- **Directions**
Report the count of lines below in which the string "json" occurs; include nothing else.

Collected data:

^^^^

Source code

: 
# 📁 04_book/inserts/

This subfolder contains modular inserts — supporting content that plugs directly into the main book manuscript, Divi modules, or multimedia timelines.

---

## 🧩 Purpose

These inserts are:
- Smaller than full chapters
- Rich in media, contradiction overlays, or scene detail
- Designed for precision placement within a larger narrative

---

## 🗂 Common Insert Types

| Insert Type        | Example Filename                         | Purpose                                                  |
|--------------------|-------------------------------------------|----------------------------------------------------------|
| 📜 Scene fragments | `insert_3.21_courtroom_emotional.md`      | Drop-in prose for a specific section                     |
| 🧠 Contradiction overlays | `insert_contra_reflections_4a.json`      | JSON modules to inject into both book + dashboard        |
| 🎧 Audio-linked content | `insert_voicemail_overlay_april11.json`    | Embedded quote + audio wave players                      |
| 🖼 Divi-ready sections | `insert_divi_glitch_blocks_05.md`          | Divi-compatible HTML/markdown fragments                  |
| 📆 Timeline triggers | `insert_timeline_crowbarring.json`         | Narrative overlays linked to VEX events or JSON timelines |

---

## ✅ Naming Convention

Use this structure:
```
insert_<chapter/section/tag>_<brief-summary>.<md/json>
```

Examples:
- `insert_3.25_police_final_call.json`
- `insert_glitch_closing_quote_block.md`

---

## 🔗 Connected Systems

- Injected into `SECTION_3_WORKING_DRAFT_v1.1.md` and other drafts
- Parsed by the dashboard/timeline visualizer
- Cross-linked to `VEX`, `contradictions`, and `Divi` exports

^^^^

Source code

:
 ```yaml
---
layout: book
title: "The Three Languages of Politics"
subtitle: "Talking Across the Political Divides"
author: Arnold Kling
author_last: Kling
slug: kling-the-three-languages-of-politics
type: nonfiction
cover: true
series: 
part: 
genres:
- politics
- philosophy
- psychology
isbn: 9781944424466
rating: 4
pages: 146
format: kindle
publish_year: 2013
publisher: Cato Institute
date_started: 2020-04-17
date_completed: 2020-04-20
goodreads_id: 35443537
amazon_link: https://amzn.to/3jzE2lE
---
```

^^^^

- **Task solution**
5